John I think that close divergences and introgressions from same are much harder to spot. There is just not enough genetic distance to see them from noise. That is kinda the issue here, where Dr. Amos is saying it isn’t an introgression, just a variance in divergence. Were we 10 million years apart we’d be so different that there would be no doubt!

1 Like

The study he cites says that 3.1% of the de novo mutations are accompanied by another mutation close by. AT LEAST one other mutation close by. When he gives his ~10% figure he is stating that it is a figure for TOTAL mutations which are a part of clusters. If 3.1% of gene mutations are accompanied by an average of two more in the cluster…Maybe there are on average 3 genes in a cluster. 3.1% x 3 = 9.3%?

But I should think this would be an issue for finding introgression at low levels even at 3.1%. It would just take more generations to produce the same false positive.

I don’t think that’s true. 450,000 years should be enough of a difference to notice over a few thousand bases.

No, that’s not right. The paper says that 3% of new variants are accompanied by a second nearby new variant, suggesting that they were part of the same mutation event. If all multi-site mutation events created just two variants, then the multi-site mutation events would constitute ~1.5% of mutation events. Since there are sometimes more sites involved (although ~80% are a single pair), the actual rate of multi-site mutation events will be somewhere between 1 and 1.5% of all events. (Note that for 17% of these clusters, the pair of variants are immediately adjacent; most recent analyses will probably treat these as a single mutation.)

I don’t have time to wade in very far at the moment, but I would suggest looking at this paper: Identification of African-Specific Admixture between Modern and Archaic Humans - PubMed
in some detail.


But by definition, those other mutations (more accurately SNVs) are also part of the 3.1%.

1 Like

And @glipsnort

That’s what is unclear to me because it says 3.1% are accompanied by another mutation nearby.

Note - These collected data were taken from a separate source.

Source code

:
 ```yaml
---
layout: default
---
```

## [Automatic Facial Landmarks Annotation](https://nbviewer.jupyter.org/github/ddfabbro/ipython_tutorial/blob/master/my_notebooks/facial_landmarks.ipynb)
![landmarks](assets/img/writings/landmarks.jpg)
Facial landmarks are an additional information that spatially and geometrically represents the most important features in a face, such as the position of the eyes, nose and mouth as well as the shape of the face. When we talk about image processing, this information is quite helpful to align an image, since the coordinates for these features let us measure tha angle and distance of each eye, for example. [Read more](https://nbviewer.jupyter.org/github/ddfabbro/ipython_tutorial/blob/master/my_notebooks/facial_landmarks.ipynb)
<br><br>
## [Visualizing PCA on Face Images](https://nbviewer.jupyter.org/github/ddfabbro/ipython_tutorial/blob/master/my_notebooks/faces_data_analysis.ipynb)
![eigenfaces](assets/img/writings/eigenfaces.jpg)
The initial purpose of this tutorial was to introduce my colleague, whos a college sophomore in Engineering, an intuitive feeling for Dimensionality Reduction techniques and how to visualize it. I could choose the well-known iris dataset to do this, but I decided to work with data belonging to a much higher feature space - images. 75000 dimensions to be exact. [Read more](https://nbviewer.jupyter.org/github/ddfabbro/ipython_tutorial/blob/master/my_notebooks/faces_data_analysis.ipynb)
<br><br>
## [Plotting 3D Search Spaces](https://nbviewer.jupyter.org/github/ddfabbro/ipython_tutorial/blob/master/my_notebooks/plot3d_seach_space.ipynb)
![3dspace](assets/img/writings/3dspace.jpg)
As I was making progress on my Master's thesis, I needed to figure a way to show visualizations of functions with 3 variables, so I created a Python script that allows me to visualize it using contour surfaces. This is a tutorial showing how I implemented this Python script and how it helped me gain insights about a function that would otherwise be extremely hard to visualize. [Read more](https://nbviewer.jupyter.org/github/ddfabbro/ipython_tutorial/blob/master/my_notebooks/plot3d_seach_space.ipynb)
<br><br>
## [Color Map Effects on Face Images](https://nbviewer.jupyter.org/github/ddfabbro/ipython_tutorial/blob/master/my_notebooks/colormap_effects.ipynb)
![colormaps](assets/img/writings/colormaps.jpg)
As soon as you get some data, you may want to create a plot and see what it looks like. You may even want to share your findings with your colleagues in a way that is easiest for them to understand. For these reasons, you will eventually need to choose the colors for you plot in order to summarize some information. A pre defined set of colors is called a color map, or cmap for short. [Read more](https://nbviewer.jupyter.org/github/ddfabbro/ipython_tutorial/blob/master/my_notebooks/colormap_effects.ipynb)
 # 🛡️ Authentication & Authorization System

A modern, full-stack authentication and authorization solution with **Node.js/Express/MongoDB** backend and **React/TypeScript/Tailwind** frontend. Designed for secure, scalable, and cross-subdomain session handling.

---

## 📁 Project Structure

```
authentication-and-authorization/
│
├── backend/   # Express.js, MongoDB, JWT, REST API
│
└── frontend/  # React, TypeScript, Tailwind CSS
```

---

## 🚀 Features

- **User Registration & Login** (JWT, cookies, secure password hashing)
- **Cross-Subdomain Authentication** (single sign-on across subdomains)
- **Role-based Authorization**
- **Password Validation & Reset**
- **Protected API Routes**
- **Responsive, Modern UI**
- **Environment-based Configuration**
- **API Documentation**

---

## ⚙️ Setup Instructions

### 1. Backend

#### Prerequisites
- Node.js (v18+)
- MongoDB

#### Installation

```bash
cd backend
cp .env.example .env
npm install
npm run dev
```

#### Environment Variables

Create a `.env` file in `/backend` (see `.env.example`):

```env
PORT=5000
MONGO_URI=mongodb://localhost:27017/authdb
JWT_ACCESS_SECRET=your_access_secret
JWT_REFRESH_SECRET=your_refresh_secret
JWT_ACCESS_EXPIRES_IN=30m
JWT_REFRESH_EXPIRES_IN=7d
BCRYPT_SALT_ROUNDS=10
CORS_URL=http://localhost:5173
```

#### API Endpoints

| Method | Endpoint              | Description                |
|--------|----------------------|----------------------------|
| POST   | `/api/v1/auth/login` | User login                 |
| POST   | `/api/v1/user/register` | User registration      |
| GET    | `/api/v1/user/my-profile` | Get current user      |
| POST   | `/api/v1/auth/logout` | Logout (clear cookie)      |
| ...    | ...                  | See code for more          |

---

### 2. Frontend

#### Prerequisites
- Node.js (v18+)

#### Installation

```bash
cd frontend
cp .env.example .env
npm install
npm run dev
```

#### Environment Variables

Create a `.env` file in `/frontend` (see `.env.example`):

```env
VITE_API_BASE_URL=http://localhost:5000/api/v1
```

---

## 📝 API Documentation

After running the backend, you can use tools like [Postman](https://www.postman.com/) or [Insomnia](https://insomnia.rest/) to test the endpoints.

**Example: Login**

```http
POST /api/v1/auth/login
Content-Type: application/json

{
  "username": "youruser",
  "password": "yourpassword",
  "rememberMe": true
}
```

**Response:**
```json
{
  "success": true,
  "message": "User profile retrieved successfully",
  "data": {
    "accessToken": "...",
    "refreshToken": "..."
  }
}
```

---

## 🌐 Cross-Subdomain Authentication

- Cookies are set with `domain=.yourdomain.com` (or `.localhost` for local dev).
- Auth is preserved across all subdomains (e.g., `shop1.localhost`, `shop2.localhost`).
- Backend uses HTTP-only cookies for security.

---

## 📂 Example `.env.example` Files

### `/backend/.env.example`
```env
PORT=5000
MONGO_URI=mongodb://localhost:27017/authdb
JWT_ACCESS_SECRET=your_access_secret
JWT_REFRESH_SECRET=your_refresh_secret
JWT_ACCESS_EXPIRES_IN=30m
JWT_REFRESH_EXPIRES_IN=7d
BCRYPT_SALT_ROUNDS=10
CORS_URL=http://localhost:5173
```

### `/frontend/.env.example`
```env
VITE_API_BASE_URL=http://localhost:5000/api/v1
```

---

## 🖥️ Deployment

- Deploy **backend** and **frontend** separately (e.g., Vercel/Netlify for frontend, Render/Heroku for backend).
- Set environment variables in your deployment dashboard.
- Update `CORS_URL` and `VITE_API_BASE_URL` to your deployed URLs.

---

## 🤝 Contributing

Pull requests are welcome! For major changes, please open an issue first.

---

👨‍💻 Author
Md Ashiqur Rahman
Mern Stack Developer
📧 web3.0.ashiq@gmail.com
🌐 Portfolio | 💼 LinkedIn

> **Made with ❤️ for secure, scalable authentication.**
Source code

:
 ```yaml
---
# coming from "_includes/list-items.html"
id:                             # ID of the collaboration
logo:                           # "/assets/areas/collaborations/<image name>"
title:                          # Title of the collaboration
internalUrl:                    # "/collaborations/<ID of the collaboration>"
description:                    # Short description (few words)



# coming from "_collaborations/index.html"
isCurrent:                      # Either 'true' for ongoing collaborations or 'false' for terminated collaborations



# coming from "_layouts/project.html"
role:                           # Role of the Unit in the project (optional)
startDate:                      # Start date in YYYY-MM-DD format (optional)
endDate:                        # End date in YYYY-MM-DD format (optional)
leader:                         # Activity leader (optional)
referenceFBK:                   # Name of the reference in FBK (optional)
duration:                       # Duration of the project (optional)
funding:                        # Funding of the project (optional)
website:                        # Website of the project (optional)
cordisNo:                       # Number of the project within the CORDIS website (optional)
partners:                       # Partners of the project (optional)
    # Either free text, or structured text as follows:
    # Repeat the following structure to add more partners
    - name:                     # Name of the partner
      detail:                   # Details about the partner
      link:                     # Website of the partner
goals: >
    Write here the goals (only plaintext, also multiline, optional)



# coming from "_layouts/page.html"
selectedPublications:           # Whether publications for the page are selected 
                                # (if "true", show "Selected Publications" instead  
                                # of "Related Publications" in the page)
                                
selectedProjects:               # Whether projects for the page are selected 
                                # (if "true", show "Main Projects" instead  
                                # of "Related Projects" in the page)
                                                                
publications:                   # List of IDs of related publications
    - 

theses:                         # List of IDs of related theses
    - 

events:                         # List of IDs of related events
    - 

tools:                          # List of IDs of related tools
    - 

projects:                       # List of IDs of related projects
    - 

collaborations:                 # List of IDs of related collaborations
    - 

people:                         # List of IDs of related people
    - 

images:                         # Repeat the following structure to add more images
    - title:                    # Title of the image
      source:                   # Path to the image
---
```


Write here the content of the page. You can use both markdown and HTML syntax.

It is unclear whether the one nearby is also accounted or if there is this close pairing in 3.1% of the cases. Either way, I don’t know if that aspect of the issue is that important to the bottom line because it would only change the number of generations needed to cause a false introgression signal if it can. And that’s the real problem- if it can. If a gene set is prone to a series of mutation in a single event, very specific mutations, then it doesn’t mean much for introgression if those mutations are found in Neanderthals and some low-diversity H. Sapiens. So I think focusing on the important questions would solve the issue, looking for some more fundamental flaw than getting a percentage wrong.

1 Like

It’s not that unclear if you keep reading and examine the figures. See this section for example:

The 558 SNV mutations can be grouped into 247 MNM clusters, most of them with just two mutations, but with the largest cluster containing 8 mutations (see Fig 2C). The majority (315 of 558) of clustered mutations are less than 2kb from another mutation (median distance = 525 bp) and 17% (108) are immediately adjoining. Considering these 108 adjoining mutations as 54 tandem mutation events we estimate that the tandem mutation rate is 0.30% (95% c.i.: 0.23%–0.40%) of the single nucleotide mutation rate. This estimate is not far from the estimate of 0.4% that was recently calculated in a meta-analysis of 7 different studies that had estimated the tandem mutation rate [23].

In any case, I believe you’re right that this has little actual importance for the question at hand.